No Mercado desta quinta-feira, (29) o debate foi direto ao ponto: apesar da sinalização de queda dos juros animar parte do mercado, o Brasil segue entre os países com os maiores juros reais e nominais do mundo, e isso cobra um preço alto da economia real. A apresentadora Veruska Donato conduziu a conversa com André Sacconato, da FecomercioSP, e Roberto Padovani, economista-chefe do banco BV, sobre os impactos desse cenário para o comércio, a produção e o consumidor.

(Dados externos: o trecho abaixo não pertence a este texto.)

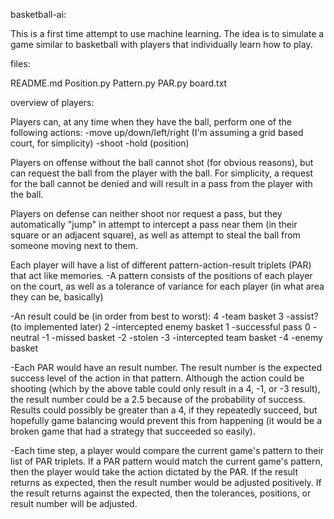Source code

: basketball-ai:

This is a first time attempt to use machine learning. The idea is to simulate a game similar to basketball with players that individually learn how to play.

files:

README.md
Position.py
Pattern.py
PAR.py
board.txt

overview of players:

Players can, at any time when they have the ball, perform one of the following actions:
 -move up/down/left/right (I'm assuming a grid based court, for simplicity)
 -shoot
 -hold (position)

Players on offense without the ball cannot shot (for obvious reasons), but can request the ball from the player with the ball. For simplicity, a request for the ball cannot be denied and will result in a pass from the player with the ball.

Players on defense can neither shoot nor request a pass, but they automatically "jump" in attempt to intercept a pass near them (in their square or an adjacent square), as well as attempt to steal the ball from someone moving next to them.

Each player will have a list of different pattern-action-result triplets (PAR) that act like memories.
 -A pattern consists of the positions of each player on the court, as well as a tolerance of variance for each player (in what area they can be, basically)

 -An result could be (in order from best to worst):
   4	-team basket
   3	-assist? (to implemented later)
   2	-intercepted enemy basket
   1	-successful pass
   0	-neutral
  -1	-missed basket
  -2	-stolen
  -3 	-intercepted team basket
  -4	-enemy basket
  
 -Each PAR would have an result number. The result number is the expected success level of the action in that pattern. Although the action could be shooting (which by the above table could only result in a 4, -1, or -3 result), the result number could be a 2.5 because of the probability of success. Results could possibly be greater than a 4, if they repeatedly succeed, but hopefully game balancing would prevent this from happening (it would be a broken game that had a strategy that succeeded so easily). 

 -Each time step, a player would compare the current game's pattern to their list of PAR triplets. If a PAR pattern would match the current game's pattern, then the player would take the action dictated by the PAR. If the result returns as expected, then the result number would be adjusted positively. If the result returns against the expected, then the tolerances, positions, or result number will be adjusted.

 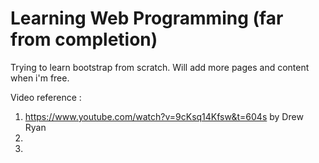 # Learning Web Programming (far from completion)

 Trying to learn bootstrap from scratch. Will add more pages and content when i'm free.

 Video reference : 
 1) https://www.youtube.com/watch?v=9cKsq14Kfsw&t=604s by Drew Ryan 
 2)
 3)
 
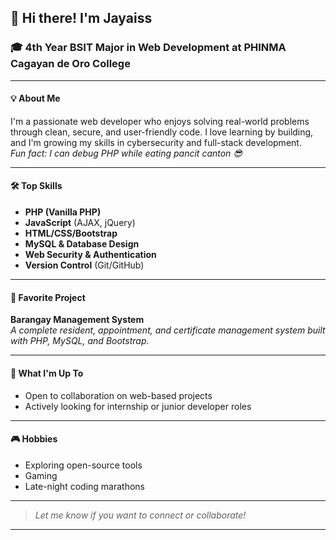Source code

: ## 👋 Hi there! I'm Jayaiss

### 🎓 4th Year BSIT Major in Web Development at PHINMA Cagayan de Oro College

---

#### 💡 About Me
I'm a passionate web developer who enjoys solving real-world problems through clean, secure, and user-friendly code. I love learning by building, and I'm growing my skills in cybersecurity and full-stack development.  
*Fun fact: I can debug PHP while eating pancit canton 😎*

---

#### 🛠️ Top Skills
- **PHP (Vanilla PHP)**
- **JavaScript** (AJAX, jQuery)
- **HTML/CSS/Bootstrap**
- **MySQL & Database Design**
- **Web Security & Authentication**
- **Version Control** (Git/GitHub)

---

#### 🚀 Favorite Project

**Barangay Management System**  
*A complete resident, appointment, and certificate management system built with PHP, MySQL, and Bootstrap.*

---

#### 🌱 What I'm Up To
- Open to collaboration on web-based projects
- Actively looking for internship or junior developer roles

---

#### 🎮 Hobbies
- Exploring open-source tools
- Gaming
- Late-night coding marathons

---

> *Let me know if you want to connect or collaborate!*

---
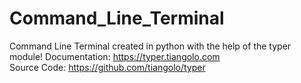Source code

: # Command_Line_Terminal

Command Line Terminal created in python with the help of the typer module! 
 Documentation: https://typer.tiangolo.com<br>
 Source Code: https://github.com/tiangolo/typer<br>








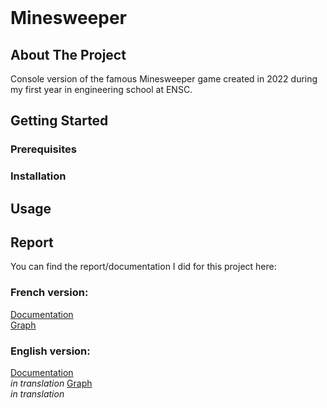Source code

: <br />
<h1 align="left">Minesweeper</h1>

## About The Project

Console version of the famous Minesweeper game created in 2022 during my first year in engineering school at ENSC.

## Getting Started

### Prerequisites

### Installation

## Usage

## Report
You can find the report/documentation I did for this project here:</br>
### French version:
[Documentation]() </br>
[Graph]() </br>


### English version:
[Documentation]() </br> *in translation*
[Graph]() </br> *in translation*
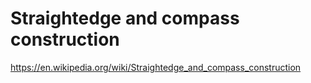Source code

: # Straightedge and compass construction

https://en.wikipedia.org/wiki/Straightedge_and_compass_construction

Sacconato explicou como os juros elevados pressionam toda a cadeia econômica: encarecem o financiamento do comerciante, reduzem a demanda do consumidor e dificultam investimentos para expansão dos negócios. Mesmo quem compra à vista sente o peso, já que o custo financeiro está embutido nos preços. Padovani reforçou que a política fiscal segue no radar do Banco Central e que o ambiente externo instável, com Estados Unidos, dólar e tensões geopolíticas, torna a decisão sobre cortes ainda mais cautelosa.

O programa também destacou o chamado “delay” da política monetária: mesmo que os juros comecem a cair em março, os efeitos só devem chegar à economia entre seis e nove meses depois — e de forma limitada, caso o corte seja pequeno. Um retrato claro dos desafios que seguem no horizonte.